Supplied data –
--------

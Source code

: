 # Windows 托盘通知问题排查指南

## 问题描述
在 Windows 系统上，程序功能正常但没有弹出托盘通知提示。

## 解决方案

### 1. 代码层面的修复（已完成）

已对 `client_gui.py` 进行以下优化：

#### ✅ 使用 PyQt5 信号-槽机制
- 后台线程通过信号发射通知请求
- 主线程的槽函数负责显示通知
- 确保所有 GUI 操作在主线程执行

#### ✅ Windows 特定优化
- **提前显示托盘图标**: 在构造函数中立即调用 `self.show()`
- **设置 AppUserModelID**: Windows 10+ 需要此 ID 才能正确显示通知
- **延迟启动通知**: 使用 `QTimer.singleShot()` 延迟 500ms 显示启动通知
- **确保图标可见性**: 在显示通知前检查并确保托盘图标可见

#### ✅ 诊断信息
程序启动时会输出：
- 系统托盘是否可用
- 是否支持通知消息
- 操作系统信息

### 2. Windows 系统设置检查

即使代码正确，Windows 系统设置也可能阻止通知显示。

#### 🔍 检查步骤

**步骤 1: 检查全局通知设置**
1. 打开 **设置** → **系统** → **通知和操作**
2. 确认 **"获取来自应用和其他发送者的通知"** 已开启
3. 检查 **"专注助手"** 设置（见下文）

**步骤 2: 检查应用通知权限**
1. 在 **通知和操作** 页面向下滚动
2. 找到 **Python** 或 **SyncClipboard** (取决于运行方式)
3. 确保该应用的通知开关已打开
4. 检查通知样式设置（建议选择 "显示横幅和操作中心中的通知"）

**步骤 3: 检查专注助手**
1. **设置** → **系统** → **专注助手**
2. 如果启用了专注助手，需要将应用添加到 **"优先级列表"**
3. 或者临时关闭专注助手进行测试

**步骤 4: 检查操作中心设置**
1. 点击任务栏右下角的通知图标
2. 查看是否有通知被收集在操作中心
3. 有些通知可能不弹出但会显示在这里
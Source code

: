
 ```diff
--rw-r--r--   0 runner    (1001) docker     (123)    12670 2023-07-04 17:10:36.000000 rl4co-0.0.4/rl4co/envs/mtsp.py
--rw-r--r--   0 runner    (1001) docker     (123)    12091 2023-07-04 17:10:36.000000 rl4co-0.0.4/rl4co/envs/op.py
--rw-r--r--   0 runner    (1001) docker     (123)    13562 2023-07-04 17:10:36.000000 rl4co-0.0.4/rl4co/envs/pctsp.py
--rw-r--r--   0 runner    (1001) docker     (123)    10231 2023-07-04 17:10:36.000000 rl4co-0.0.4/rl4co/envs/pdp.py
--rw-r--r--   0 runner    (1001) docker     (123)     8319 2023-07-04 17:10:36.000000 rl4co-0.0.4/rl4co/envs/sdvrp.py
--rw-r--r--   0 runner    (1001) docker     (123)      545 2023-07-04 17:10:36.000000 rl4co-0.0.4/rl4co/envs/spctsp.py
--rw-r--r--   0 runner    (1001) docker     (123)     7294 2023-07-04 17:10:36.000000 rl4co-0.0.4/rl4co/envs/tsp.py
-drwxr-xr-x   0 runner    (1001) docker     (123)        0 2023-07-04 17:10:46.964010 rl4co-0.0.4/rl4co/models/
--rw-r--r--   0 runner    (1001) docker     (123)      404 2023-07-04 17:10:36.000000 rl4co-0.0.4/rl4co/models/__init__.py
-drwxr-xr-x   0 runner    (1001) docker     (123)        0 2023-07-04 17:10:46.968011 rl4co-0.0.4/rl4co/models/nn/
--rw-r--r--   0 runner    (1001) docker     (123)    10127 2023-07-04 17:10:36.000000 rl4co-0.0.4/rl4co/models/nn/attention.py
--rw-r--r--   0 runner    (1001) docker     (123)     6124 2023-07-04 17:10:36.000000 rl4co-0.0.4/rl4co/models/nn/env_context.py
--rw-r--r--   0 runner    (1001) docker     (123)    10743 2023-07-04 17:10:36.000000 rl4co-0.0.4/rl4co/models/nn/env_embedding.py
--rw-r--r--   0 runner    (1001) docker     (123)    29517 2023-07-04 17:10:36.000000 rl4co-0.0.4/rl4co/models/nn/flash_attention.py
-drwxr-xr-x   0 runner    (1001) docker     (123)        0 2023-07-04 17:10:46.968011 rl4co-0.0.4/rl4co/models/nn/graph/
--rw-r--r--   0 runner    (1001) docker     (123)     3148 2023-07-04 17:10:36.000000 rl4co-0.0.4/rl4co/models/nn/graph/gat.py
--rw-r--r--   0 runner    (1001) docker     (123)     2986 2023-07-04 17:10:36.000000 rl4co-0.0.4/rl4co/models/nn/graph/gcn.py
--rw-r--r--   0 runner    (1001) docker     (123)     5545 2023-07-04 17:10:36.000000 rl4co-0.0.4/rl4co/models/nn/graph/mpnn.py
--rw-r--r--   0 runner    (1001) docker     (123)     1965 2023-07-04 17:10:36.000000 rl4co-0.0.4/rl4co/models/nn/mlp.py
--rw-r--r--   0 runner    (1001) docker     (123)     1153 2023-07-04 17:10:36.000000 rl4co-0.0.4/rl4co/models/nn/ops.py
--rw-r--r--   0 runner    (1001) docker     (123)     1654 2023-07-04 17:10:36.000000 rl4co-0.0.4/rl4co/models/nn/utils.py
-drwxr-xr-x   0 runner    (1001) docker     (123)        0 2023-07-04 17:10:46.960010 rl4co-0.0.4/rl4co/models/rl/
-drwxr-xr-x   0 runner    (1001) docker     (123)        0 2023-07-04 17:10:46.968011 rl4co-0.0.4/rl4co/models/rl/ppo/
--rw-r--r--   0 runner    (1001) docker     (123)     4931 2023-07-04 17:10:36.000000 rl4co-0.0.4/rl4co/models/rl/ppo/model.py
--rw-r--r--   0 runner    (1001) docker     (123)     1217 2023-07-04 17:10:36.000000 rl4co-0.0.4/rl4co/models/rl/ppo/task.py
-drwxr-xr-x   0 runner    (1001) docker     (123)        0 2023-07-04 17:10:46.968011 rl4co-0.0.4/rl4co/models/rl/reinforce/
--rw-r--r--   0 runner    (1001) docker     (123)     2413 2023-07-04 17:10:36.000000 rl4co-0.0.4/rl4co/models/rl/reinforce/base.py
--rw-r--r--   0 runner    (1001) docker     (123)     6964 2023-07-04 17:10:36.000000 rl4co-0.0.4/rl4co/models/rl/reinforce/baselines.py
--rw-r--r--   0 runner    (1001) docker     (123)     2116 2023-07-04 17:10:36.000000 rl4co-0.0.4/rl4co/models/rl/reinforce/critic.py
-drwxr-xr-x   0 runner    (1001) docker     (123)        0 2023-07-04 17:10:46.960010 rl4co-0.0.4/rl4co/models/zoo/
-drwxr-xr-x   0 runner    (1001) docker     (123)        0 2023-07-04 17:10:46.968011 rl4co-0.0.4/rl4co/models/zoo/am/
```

--------

Task directions – Line by line, reproduce the records above exactly.

Final answer –
Source code

: # Windows 托盘通知问题排查指南

## 问题描述
在 Windows 系统上，程序功能正常但没有弹出托盘通知提示。

## 解决方案

### 1. 代码层面的修复（已完成）

已对 `client_gui.py` 进行以下优化：

#### ✅ 使用 PyQt5 信号-槽机制
- 后台线程通过信号发射通知请求
- 主线程的槽函数负责显示通知
- 确保所有 GUI 操作在主线程执行

#### ✅ Windows 特定优化
- **提前显示托盘图标**: 在构造函数中立即调用 `self.show()`
- **设置 AppUserModelID**: Windows 10+ 需要此 ID 才能正确显示通知
- **延迟启动通知**: 使用 `QTimer.singleShot()` 延迟 500ms 显示启动通知
- **确保图标可见性**: 在显示通知前检查并确保托盘图标可见

#### ✅ 诊断信息
程序启动时会输出：
- 系统托盘是否可用
- 是否支持通知消息
- 操作系统信息

### 2. Windows 系统设置检查

即使代码正确，Windows 系统设置也可能阻止通知显示。

#### 🔍 检查步骤

**步骤 1: 检查全局通知设置**
1. 打开 **设置** → **系统** → **通知和操作**
2. 确认 **"获取来自应用和其他发送者的通知"** 已开启
3. 检查 **"专注助手"** 设置（见下文）

**步骤 2: 检查应用通知权限**
1. 在 **通知和操作** 页面向下滚动
2. 找到 **Python** 或 **SyncClipboard** (取决于运行方式)
3. 确保该应用的通知开关已打开
4. 检查通知样式设置（建议选择 "显示横幅和操作中心中的通知"）

**步骤 3: 检查专注助手**
1. **设置** → **系统** → **专注助手**
2. 如果启用了专注助手，需要将应用添加到 **"优先级列表"**
3. 或者临时关闭专注助手进行测试

**步骤 4: 检查操作中心设置**
1. 点击任务栏右下角的通知图标
2. 查看是否有通知被收集在操作中心
3. 有些通知可能不弹出但会显示在这里
Source code

:
 ```diff
--rw-r--r--   0 runner    (1001) docker     (123)    12670 2023-07-04 17:10:36.000000 rl4co-0.0.4/rl4co/envs/mtsp.py
--rw-r--r--   0 runner    (1001) docker     (123)    12091 2023-07-04 17:10:36.000000 rl4co-0.0.4/rl4co/envs/op.py
--rw-r--r--   0 runner    (1001) docker     (123)    13562 2023-07-04 17:10:36.000000 rl4co-0.0.4/rl4co/envs/pctsp.py
--rw-r--r--   0 runner    (1001) docker     (123)    10231 2023-07-04 17:10:36.000000 rl4co-0.0.4/rl4co/envs/pdp.py
--rw-r--r--   0 runner    (1001) docker     (123)     8319 2023-07-04 17:10:36.000000 rl4co-0.0.4/rl4co/envs/sdvrp.py
--rw-r--r--   0 runner    (1001) docker     (123)      545 2023-07-04 17:10:36.000000 rl4co-0.0.4/rl4co/envs/spctsp.py
--rw-r--r--   0 runner    (1001) docker     (123)     7294 2023-07-04 17:10:36.000000 rl4co-0.0.4/rl4co/envs/tsp.py
-drwxr-xr-x   0 runner    (1001) docker     (123)        0 2023-07-04 17:10:46.964010 rl4co-0.0.4/rl4co/models/
--rw-r--r--   0 runner    (1001) docker     (123)      404 2023-07-04 17:10:36.000000 rl4co-0.0.4/rl4co/models/__init__.py
-drwxr-xr-x   0 runner    (1001) docker     (123)        0 2023-07-04 17:10:46.968011 rl4co-0.0.4/rl4co/models/nn/
--rw-r--r--   0 runner    (1001) docker     (123)    10127 2023-07-04 17:10:36.000000 rl4co-0.0.4/rl4co/models/nn/attention.py
--rw-r--r--   0 runner    (1001) docker     (123)     6124 2023-07-04 17:10:36.000000 rl4co-0.0.4/rl4co/models/nn/env_context.py
--rw-r--r--   0 runner    (1001) docker     (123)    10743 2023-07-04 17:10:36.000000 rl4co-0.0.4/rl4co/models/nn/env_embedding.py
--rw-r--r--   0 runner    (1001) docker     (123)    29517 2023-07-04 17:10:36.000000 rl4co-0.0.4/rl4co/models/nn/flash_attention.py
-drwxr-xr-x   0 runner    (1001) docker     (123)        0 2023-07-04 17:10:46.968011 rl4co-0.0.4/rl4co/models/nn/graph/
--rw-r--r--   0 runner    (1001) docker     (123)     3148 2023-07-04 17:10:36.000000 rl4co-0.0.4/rl4co/models/nn/graph/gat.py
--rw-r--r--   0 runner    (1001) docker     (123)     2986 2023-07-04 17:10:36.000000 rl4co-0.0.4/rl4co/models/nn/graph/gcn.py
--rw-r--r--   0 runner    (1001) docker     (123)     5545 2023-07-04 17:10:36.000000 rl4co-0.0.4/rl4co/models/nn/graph/mpnn.py
--rw-r--r--   0 runner    (1001) docker     (123)     1965 2023-07-04 17:10:36.000000 rl4co-0.0.4/rl4co/models/nn/mlp.py
--rw-r--r--   0 runner    (1001) docker     (123)     1153 2023-07-04 17:10:36.000000 rl4co-0.0.4/rl4co/models/nn/ops.py
--rw-r--r--   0 runner    (1001) docker     (123)     1654 2023-07-04 17:10:36.000000 rl4co-0.0.4/rl4co/models/nn/utils.py
-drwxr-xr-x   0 runner    (1001) docker     (123)        0 2023-07-04 17:10:46.960010 rl4co-0.0.4/rl4co/models/rl/
-drwxr-xr-x   0 runner    (1001) docker     (123)        0 2023-07-04 17:10:46.968011 rl4co-0.0.4/rl4co/models/rl/ppo/
--rw-r--r--   0 runner    (1001) docker     (123)     4931 2023-07-04 17:10:36.000000 rl4co-0.0.4/rl4co/models/rl/ppo/model.py
--rw-r--r--   0 runner    (1001) docker     (123)     1217 2023-07-04 17:10:36.000000 rl4co-0.0.4/rl4co/models/rl/ppo/task.py
-drwxr-xr-x   0 runner    (1001) docker     (123)        0 2023-07-04 17:10:46.968011 rl4co-0.0.4/rl4co/models/rl/reinforce/
--rw-r--r--   0 runner    (1001) docker     (123)     2413 2023-07-04 17:10:36.000000 rl4co-0.0.4/rl4co/models/rl/reinforce/base.py
--rw-r--r--   0 runner    (1001) docker     (123)     6964 2023-07-04 17:10:36.000000 rl4co-0.0.4/rl4co/models/rl/reinforce/baselines.py
--rw-r--r--   0 runner    (1001) docker     (123)     2116 2023-07-04 17:10:36.000000 rl4co-0.0.4/rl4co/models/rl/reinforce/critic.py
-drwxr-xr-x   0 runner    (1001) docker     (123)        0 2023-07-04 17:10:46.960010 rl4co-0.0.4/rl4co/models/zoo/
-drwxr-xr-x   0 runner    (1001) docker     (123)        0 2023-07-04 17:10:46.968011 rl4co-0.0.4/rl4co/models/zoo/am/
```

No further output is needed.